The expected answer is the set of lines in the data below between the line holding "- Funciona com todas as URLs suportadas" and the line holding "- Preserva funcionalidades existentes", inclusive, written out exactly.

***

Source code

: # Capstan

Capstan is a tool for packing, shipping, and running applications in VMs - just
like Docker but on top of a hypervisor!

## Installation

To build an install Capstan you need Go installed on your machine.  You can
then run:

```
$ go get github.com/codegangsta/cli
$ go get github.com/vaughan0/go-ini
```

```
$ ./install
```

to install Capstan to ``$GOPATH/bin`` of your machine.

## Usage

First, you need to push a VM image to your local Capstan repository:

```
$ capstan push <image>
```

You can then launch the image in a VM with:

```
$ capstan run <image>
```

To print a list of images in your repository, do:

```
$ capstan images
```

***

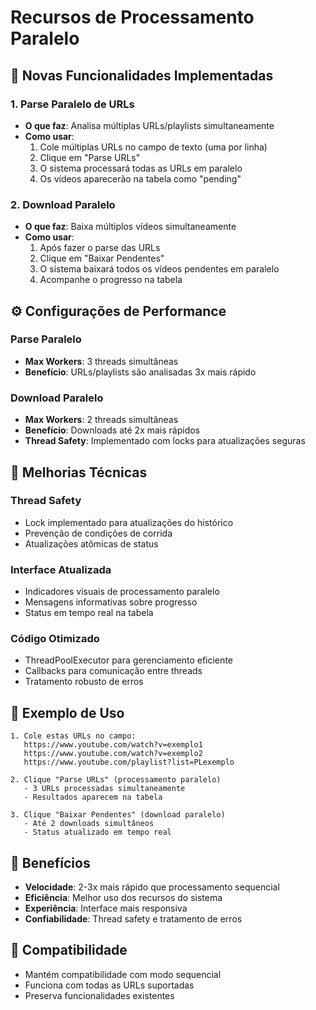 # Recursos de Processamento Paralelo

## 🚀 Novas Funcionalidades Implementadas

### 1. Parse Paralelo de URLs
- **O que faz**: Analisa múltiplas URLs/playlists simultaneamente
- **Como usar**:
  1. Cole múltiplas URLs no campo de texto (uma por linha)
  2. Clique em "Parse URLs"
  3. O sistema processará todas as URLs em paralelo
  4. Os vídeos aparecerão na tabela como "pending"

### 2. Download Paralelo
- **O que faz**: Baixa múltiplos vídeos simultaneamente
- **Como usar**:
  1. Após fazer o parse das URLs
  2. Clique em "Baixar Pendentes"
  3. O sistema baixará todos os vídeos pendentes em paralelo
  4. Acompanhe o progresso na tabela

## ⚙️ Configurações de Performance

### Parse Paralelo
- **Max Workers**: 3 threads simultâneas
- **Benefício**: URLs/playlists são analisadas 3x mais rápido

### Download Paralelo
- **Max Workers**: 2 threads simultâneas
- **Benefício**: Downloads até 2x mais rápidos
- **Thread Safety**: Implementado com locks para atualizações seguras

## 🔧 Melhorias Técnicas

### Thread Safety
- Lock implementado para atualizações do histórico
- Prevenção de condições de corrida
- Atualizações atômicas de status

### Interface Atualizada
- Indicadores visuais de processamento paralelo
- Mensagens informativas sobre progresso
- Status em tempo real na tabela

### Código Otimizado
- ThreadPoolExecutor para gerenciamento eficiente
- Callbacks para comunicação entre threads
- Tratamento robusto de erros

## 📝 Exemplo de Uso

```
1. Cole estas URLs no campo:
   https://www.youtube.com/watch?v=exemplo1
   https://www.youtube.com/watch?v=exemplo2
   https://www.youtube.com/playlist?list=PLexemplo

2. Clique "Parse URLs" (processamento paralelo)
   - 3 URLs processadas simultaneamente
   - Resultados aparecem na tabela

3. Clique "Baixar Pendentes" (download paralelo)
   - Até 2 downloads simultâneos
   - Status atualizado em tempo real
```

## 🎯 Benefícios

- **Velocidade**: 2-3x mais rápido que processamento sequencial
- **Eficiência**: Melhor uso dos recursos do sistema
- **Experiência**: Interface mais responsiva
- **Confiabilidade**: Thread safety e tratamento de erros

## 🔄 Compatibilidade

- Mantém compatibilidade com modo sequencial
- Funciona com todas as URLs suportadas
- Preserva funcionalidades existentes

***

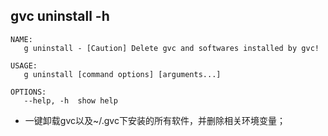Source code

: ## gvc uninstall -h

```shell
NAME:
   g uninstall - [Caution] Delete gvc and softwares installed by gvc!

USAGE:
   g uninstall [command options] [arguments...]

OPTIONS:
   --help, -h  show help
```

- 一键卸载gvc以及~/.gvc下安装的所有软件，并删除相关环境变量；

***

# [Completed exercise]
- Funciona com todas as URLs suportadas
- Preserva funcionalidades existentes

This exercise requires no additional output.